The insult? “She’s not a girl’s girl.”
Almost unanimously, 2023 was declared the year of the girl. Or at least, the year girlhood was sold to us. Insert short-lived -girl trend aesthetic and trendy cultural phenomena here, and then give it a tombstone. Put bows on it, make it Barbie pink, put it in a Stanley Cup, and then add more ribbon and lace. Didn’t you hear? Girls are the box office. They make up a $31 trillion economy. Girls overall, are now more college-educated, and narrowly, single women own more homes than their male counterparts. Young women and girls are responsible for top-grossing tours, and films, and record beauty sales. All while we live in a dissociative post-Roe era.
Girlhood is understood as a personal bildungsroman, legally ending once a girl turns eighteen, but lately, more and more, girlhood is being adapted into something more conceptually expansive and financially potent, especially for young women online who are living through their 20s, 30s, and even past the time of menopause. Girlhood is being collectively celebrated and subsequently mourned by young women as a stage of life that we chronically self-mythologize upon with nostalgia. Especially when we call women girls.

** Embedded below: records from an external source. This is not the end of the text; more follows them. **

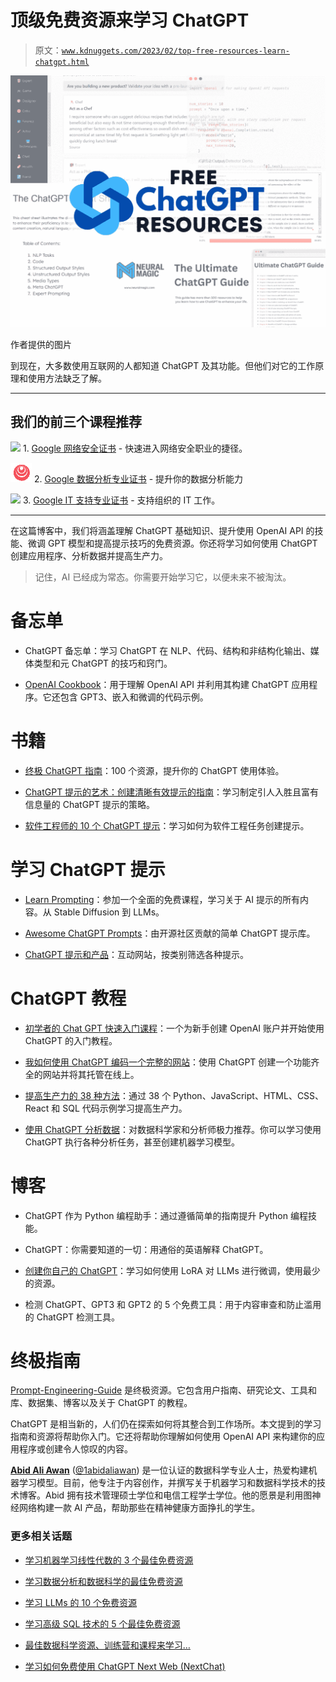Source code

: # 顶级免费资源来学习 ChatGPT

> 原文：[`www.kdnuggets.com/2023/02/top-free-resources-learn-chatgpt.html`](https://www.kdnuggets.com/2023/02/top-free-resources-learn-chatgpt.html)

![Top Free Resources To Learn ChatGPT](img/6bf9757ffe71a939044c441e8abaa598.png)

作者提供的图片

到现在，大多数使用互联网的人都知道 ChatGPT 及其功能。但他们对它的工作原理和使用方法缺乏了解。

* * *

## 我们的前三个课程推荐

![](img/0244c01ba9267c002ef39d4907e0b8fb.png) 1\. [Google 网络安全证书](https://www.kdnuggets.com/google-cybersecurity) - 快速进入网络安全职业的捷径。

![](img/e225c49c3c91745821c8c0368bf04711.png) 2\. [Google 数据分析专业证书](https://www.kdnuggets.com/google-data-analytics) - 提升你的数据分析能力

![](img/0244c01ba9267c002ef39d4907e0b8fb.png) 3\. [Google IT 支持专业证书](https://www.kdnuggets.com/google-itsupport) - 支持组织的 IT 工作。

* * *

在这篇博客中，我们将涵盖理解 ChatGPT 基础知识、提升使用 OpenAI API 的技能、微调 GPT 模型和提高提示技巧的免费资源。你还将学习如何使用 ChatGPT 创建应用程序、分析数据并提高生产力。

> 记住，AI 已经成为常态。你需要开始学习它，以便未来不被淘汰。

# 备忘单

+   ChatGPT 备忘单：学习 ChatGPT 在 NLP、代码、结构和非结构化输出、媒体类型和元 ChatGPT 的技巧和窍门。

+   [OpenAI Cookbook](https://github.com/openai/openai-cookbook)：用于理解 OpenAI API 并利用其构建 ChatGPT 应用程序。它还包含 GPT3、嵌入和微调的代码示例。

# 书籍

+   [终极 ChatGPT 指南](https://hasantoxr.gumroad.com/l/gpt)：100 个资源，提升你的 ChatGPT 使用体验。

+   [ChatGPT 提示的艺术：创建清晰有效提示的指南](https://fka.gumroad.com/l/art-of-chatgpt-prompting)：学习制定引人入胜且富有信息量的 ChatGPT 提示的策略。

+   [软件工程师的 10 个 ChatGPT 提示](https://sergiorocks.gumroad.com/l/chatgpt-prompts-for-software-engineers)：学习如何为软件工程任务创建提示。

# 学习 ChatGPT 提示

+   [Learn Prompting](https://learnprompting.org/)：参加一个全面的免费课程，学习关于 AI 提示的所有内容。从 Stable Diffusion 到 LLMs。

+   [Awesome ChatGPT Prompts](https://prompts.chat/)：由开源社区贡献的简单 ChatGPT 提示库。

+   [ChatGPT 提示和产品](https://chatgpt.getlaunchlist.com/)：互动网站，按类别筛选各种提示。

# ChatGPT 教程

+   [初学者的 Chat GPT 快速入门课程](https://www.youtube.com/watch?v=JTxsNm9IdYU)：一个为新手创建 OpenAI 账户并开始使用 ChatGPT 的入门教程。

+   [我如何使用 ChatGPT 编码一个完整的网站](https://www.youtube.com/watch?v=ng438SIXyW4)：使用 ChatGPT 创建一个功能齐全的网站并将其托管在线上。

+   [提高生产力的 38 种方法](https://www.youtube.com/watch?v=sTeoEFzVNSc)：通过 38 个 Python、JavaScript、HTML、CSS、React 和 SQL 代码示例学习提高生产力。

+   [使用 ChatGPT 分析数据](https://www.youtube.com/watch?v=Dw0irOIJYnA)：对数据科学家和分析师极力推荐。你可以学习使用 ChatGPT 执行各种分析任务，甚至创建机器学习模型。

# 博客

+   ChatGPT 作为 Python 编程助手：通过遵循简单的指南提升 Python 编程技能。

+   ChatGPT：你需要知道的一切：用通俗的英语解释 ChatGPT。

+   [创建你自己的 ChatGPT](https://ai.plainenglish.io/creating-your-own-chatgpt-a-guide-to-fine-tuning-llms-with-lora-d7817b77fac0)：学习如何使用 LoRA 对 LLMs 进行微调，使用最少的资源。

+   检测 ChatGPT、GPT3 和 GPT2 的 5 个免费工具：用于内容审查和防止滥用的 ChatGPT 检测工具。

# 终极指南

[Prompt-Engineering-Guide](https://github.com/dair-ai/Prompt-Engineering-Guide) 是终极资源。它包含用户指南、研究论文、工具和库、数据集、博客以及关于 ChatGPT 的教程。

ChatGPT 是相当新的，人们仍在探索如何将其整合到工作场所。本文提到的学习指南和资源将帮助你入门。它还将帮助你理解如何使用 OpenAI API 来构建你的应用程序或创建令人惊叹的内容。

**[Abid Ali Awan](https://www.polywork.com/kingabzpro)** ([@1abidaliawan](https://twitter.com/1abidaliawan)) 是一位认证的数据科学专业人士，热爱构建机器学习模型。目前，他专注于内容创作，并撰写关于机器学习和数据科学技术的技术博客。Abid 拥有技术管理硕士学位和电信工程学士学位。他的愿景是利用图神经网络构建一款 AI 产品，帮助那些在精神健康方面挣扎的学生。

### 更多相关话题

+   [学习机器学习线性代数的 3 个最佳免费资源](https://www.kdnuggets.com/2022/03/top-3-free-resources-learn-linear-algebra-machine-learning.html)

+   [学习数据分析和数据科学的最佳免费资源](https://www.kdnuggets.com/2024/03/365datascience-best-free-resources-learn-data-analysis-data-science)

+   [学习 LLMs 的 10 个免费资源](https://www.kdnuggets.com/10-free-resources-to-learn-llms)

+   [学习高级 SQL 技术的 5 个最佳免费资源](https://www.kdnuggets.com/top-5-free-resources-for-learning-advanced-sql-techniques)

+   [最佳数据科学资源、训练营和课程来学习…](https://www.kdnuggets.com/2023/12/springboard-best-data-science-resources-bootcamp-courses-learn-data-science-new-year)

+   [学习如何免费使用 ChatGPT Next Web (NextChat)](https://www.kdnuggets.com/learn-how-to-use-chatgpt-next-web-nextchat-for-free)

So, what’s a “girl’s girl”? And could this insult be another form of girl-shaming?
“A ‘girl’s girl’ is a girl who prioritizes her female friendships, or she’s more girl oriented—it’s a priority rather than a ‘guy’s girl’ or a ‘pick-me girl’ [who] is the girl who is not like other girls,” says Dr. Kate Phelps, a sociology professor at University of Wisconsin-Madison, and author of a forthcoming book researching digital girlhood. The problematic “pick-me girl” trope (a.k.a. the cool girl monologue from Gone Girl), is a label that reeks of internalized misogyny. The insult “‘she’s not a girl’s girl’ is the latest reiteration of slut-shaming,” Dr. Phelps tells ELLE.com.
It is undeniable how the insult distinguishes said girl as “anti-girl,” while also veiling itself as an all-encompassing term that embraces girl power and sisterhood as a whole. The insult is an oxymoron for how it empowers the plaintiff as a pure pro-girl while disempowering the defendant as a party already proven guilty as a dirty anti-girl. As if there is a perfectly moral girl who exists as a proprietor of intersectional feminism for all. On TikTok, #girlsgirl has garnered over 1.2 billion views and counting and is the ultimate compliment of a perfected female allyship. There’s nothing wrong with girls supporting girls, but there is a component to this particular insult that feels eerily exclusionary, by deeming which kind of girl is allowed access to the sisterhood, depending on what kind of girl she happens to be.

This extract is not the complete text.